Select the Backup Log tab.
Select the Detailed radio button. This gives lots of information, including the name of every file included in the backup. Normally this gives too much information to be useful, but it is worth doing at least once to see exactly what is included in the System State backup.
Click OK to save the changes and return to the main Backup window.
We want to run this backup job interactively rather than scheduling it, so click Start Backup.
If this is the first time you've used this tape, you may get a message stating that There is no unused media with the selected type, but unrecognized media is available. You might also be prompted to confirm the overwrite of existing data if the tape is recognized. If you're sure you haven't inserted a tape with valuable data on it, click OK. Different tape systems have different formatting and retrieval schemes, so the messages may vary. Refer to your system documentation for specific instructions. Ntbackup uses the Microsoft Tape Format (MTF).
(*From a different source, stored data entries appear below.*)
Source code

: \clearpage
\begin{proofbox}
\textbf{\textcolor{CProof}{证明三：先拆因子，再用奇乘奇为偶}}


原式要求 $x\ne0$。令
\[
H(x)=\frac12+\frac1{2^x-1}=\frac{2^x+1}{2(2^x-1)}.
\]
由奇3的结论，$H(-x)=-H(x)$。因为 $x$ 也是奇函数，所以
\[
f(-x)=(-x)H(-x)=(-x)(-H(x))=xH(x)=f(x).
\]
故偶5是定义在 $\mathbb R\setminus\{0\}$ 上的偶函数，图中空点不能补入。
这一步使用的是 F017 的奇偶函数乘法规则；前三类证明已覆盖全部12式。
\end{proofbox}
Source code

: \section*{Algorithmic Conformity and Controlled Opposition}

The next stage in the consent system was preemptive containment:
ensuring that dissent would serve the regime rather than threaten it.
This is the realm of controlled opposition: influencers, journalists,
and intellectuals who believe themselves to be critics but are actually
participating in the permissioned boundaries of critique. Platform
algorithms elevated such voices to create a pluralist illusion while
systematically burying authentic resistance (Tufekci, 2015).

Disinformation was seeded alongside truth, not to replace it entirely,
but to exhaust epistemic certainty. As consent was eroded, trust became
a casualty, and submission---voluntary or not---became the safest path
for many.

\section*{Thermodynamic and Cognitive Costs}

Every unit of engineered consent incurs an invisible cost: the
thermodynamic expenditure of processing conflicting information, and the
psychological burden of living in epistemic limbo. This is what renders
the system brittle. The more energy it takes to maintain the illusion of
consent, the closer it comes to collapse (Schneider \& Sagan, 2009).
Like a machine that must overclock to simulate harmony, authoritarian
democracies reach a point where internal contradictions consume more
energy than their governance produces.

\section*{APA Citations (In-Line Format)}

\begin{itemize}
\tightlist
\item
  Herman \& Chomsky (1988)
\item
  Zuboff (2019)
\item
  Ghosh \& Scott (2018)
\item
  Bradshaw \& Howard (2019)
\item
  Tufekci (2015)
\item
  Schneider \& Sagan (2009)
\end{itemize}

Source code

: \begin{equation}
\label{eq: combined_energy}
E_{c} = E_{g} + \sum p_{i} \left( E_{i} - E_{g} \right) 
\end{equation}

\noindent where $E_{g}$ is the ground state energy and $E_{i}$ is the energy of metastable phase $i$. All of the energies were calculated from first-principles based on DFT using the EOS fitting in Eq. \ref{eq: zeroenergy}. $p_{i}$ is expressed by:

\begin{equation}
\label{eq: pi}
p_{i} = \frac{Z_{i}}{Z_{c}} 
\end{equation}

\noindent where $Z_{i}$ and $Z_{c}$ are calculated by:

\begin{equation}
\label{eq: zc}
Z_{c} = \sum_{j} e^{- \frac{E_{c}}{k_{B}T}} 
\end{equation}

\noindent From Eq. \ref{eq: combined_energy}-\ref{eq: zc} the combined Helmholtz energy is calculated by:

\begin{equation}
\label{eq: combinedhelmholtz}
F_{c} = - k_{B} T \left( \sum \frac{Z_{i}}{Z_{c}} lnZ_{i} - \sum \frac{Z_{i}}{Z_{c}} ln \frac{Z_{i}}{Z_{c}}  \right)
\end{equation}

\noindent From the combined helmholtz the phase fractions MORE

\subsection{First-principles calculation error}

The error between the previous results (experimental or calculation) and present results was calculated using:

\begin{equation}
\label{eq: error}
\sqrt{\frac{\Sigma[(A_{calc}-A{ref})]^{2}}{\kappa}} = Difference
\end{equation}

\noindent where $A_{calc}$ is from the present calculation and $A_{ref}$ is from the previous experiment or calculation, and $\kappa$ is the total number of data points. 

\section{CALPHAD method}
When the system can see the tape or the file location if you are using removable media, the backup begins. The Backup Progress window opens to show you what's happening.
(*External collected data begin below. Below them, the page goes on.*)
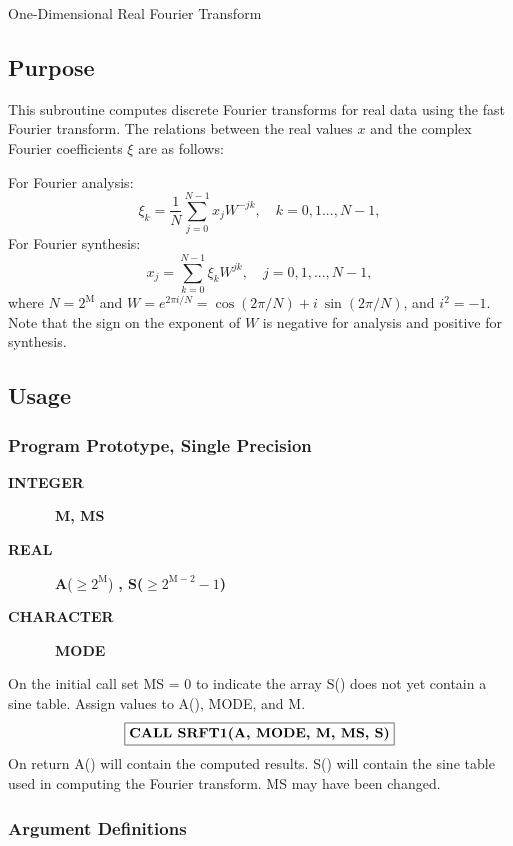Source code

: \documentclass[twoside]{MATH77}
\begin{document}
 One-Dimensional Real Fourier Transform


\subsection{Purpose}

This subroutine computes discrete Fourier transforms for real data using the
fast Fourier transform. The relations between the real values $x$ and the
complex Fourier coefficients $\xi $ are as follows:

For Fourier analysis:
\begin{equation}\label{fa}
\xi _k=\frac 1N\sum_{j=0}^{N-1}x_jW^{-jk},\quad k=0,1...,N-1,
\end{equation}
For Fourier synthesis:
\begin{equation}
\label{fs}x_j=\sum_{k=0}^{N-1}\xi _kW^{jk},\quad j=0,1,...,N-1,
\end{equation}
where $N=2^{\text{M}}$ and $W=e^{2\pi i/N}=\cos (2\pi /N)+i\ \sin (2\pi /N)$, and $%
i^2=-1$. Note that the sign on the exponent of $W$ is negative for analysis
and positive for synthesis.

\subsection{Usage}

\subsubsection{Program Prototype, Single Precision}

\begin{description}
\item[\bf INTEGER]  \ {\bf M, MS}
\item[\bf REAL]  \ {\bf A}($\geq 2^{\text{M}}$)\bf
 {, S}($\geq 2^{\text{M}-2}-1$)
\item[\bf CHARACTER]  \ {\bf MODE}
\end{description}
On the initial call set MS = 0 to indicate the array S() does not yet
contain a sine table. Assign values to A(), MODE, and M.%
$$
\fbox{{\bf CALL SRFT1(A, MODE, M, MS, S)}}
$$
On return A() will contain the computed results. S() will contain the sine
table used in computing the Fourier transform. MS may have been changed.

\subsubsection{Argument Definitions}
\end{document}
When the backup is complete, you get a final window showing the statistics. The Status field will probably state that files were skipped. Click Report to view the backup log. The most likely culprit is the DO_NOT_REMOVE_NtFrs_Preinstall_Directory under Sysvol. This folder holds files that were copied as part of the initial migration of files and folders into the File Replication System database. It can be skipped.
Review the list of files in the log to see what is included. Note that the Active Directory files do not appear individually on the backup log. There is just a single line entry indicating that Active Directory was included in the backup.
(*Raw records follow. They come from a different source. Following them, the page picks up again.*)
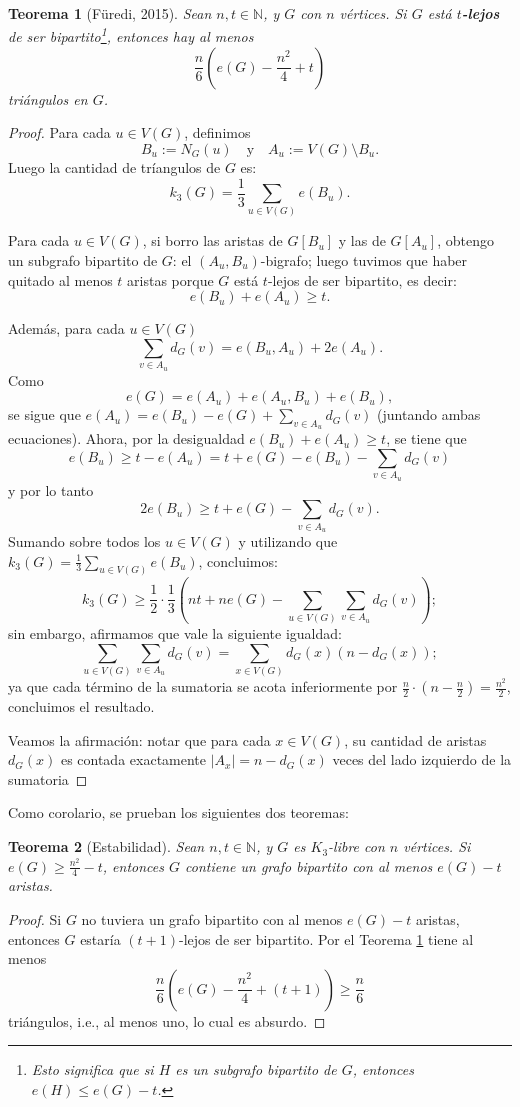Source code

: \documentclass[12pt]{report}
\theoremstyle{plain}
\newtheorem{theorem}{Teorema}[section]
\theoremstyle{definition}
\newcommand{\naturals}{\mathbb{N}}
\newcommand{\abs}[1]{\left \vert #1 \right \vert}
\begin{document}
\begin{theorem}[Füredi, 2015]\label{th:teorema de furedi si G esta t lejos de ser bipartito entonces tiene triangulos}
Sean $n,t \in \naturals$, y $G$ con $n$ vértices. Si $G$ está \textbf{$t$-lejos} de ser bipartito\footnote{Esto significa que si $H$ es un subgrafo bipartito de $G$, entonces $e(H) \leq e(G)-t$.}, entonces hay al menos
\[
    \frac{n}{6} \left(e(G)-\frac{n^2}{4}+t\right)
\]
triángulos en $G$.
\end{theorem}
\begin{proof}
Para cada $u \in V(G)$, definimos
\[
    B_u := N_G (u) \quad \text{y} \quad A_u := V(G) \setminus B_u.
\]
Luego la cantidad de tríangulos de $G$ es:
\[
    k_3 (G) = \frac 1 3 \sum_{u \in V(G)} e(B_u).
\]

Para cada $u \in V(G)$, si borro las aristas de $G[B_u]$ y las de $G[A_u]$, obtengo un subgrafo bipartito de $G$: el $(A_u,B_u)$-bigrafo; luego tuvimos que haber quitado al menos $t$ aristas porque $G$ está $t$-lejos de ser bipartito, es decir:
\[
    e(B_u) + e(A_u) \geq t.
\]

Además, para cada $u \in V(G)$
\[
    \sum_{v \in A_u} d_G (v) = e(B_u, A_u) + 2e (A_u).
\]
Como
\[
    e(G) = e(A_u) + e(A_u, B_u) + e(B_u),
\]
se sigue que $e (A_u) = e(B_u) - e(G) + \sum_{v \in A_u} d_G (v)$ (juntando ambas ecuaciones). Ahora, por la desigualdad $e(B_u) + e (A_u)\geq t$, se tiene que
\[
    e(B_u) \geq t - e(A_u) = t +e(G) - e(B_u) - \sum_{v \in A_u} d_G (v)
\]
y por lo tanto
\[
    2 e(B_u) \geq t + e(G) - \sum_{v \in A_u} d_G (v).
\]
Sumando sobre todos los $u \in V(G)$ y utilizando que $k_3 (G) = \frac 1 3 \sum_{u \in V(G)} e (B_u)$, concluimos:
\[
    k_3 (G) \geq \frac 1 2 \cdot \frac 1 3 (n t + n e(G) - \sum_{u \in V(G) } \sum_{v \in A_u} d_G (v));
\]
sin embargo, afirmamos que vale la siguiente igualdad:
\[
    \sum_{u \in V(G)} \sum_{v \in A_u} d_G (v) = \sum_{x \in V(G)} d_G (x) ( n - d_G (x));
\]
ya que cada término de la sumatoria se acota inferiormente por $\frac n 2  \cdot (n - \frac n 2) = \frac{n^2}{2}$, concluimos el resultado.

Veamos la afirmación: notar que para cada $x \in V(G)$, su cantidad de aristas $d_G (x)$ es contada exactamente $\abs {A_x} = n - d_G (x)$ veces del lado izquierdo de la sumatoria
\end{proof}

Como corolario, se prueban los siguientes dos teoremas:
\begin{theorem}[Estabilidad]
Sean $n,t \in \naturals$, y $G$ es $K_3$-libre con $n$ vértices. Si $e(G) \geq \frac{n^2}{4}- t$, entonces $G$ contiene un grafo bipartito con al menos $e(G)-t$ aristas.
\end{theorem}
\begin{proof}
Si $G$ no tuviera un grafo bipartito con al menos $e(G) - t$ aristas, entonces $G$ estaría $(t+1)$-lejos de ser bipartito. Por el Teorema \ref{th:teorema de furedi si G esta t lejos de ser bipartito entonces tiene triangulos} tiene al menos
\[
    \frac{n}{6} \left ( e(G) - \frac{n^2}{4} + (t + 1) \right ) \geq \frac n 6
\]
triángulos, i.e., al menos uno, lo cual es absurdo.
\end{proof}
\end{document}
The Registry files are first copied to a special folder called \Registry from their normal location in \WindowsWindows\System32\Config. The \Registry folder is a temporary, volatile folder used to capture a snapshot of the Registry for backup. This prevents a file lock during backup from blocking access to the Registry.
Restoring Active Directory
There are two basic scenarios requiring a recovery of the Active Directory database:
A complete loss of a domain controller necessitating a full recovery from tape, including System State.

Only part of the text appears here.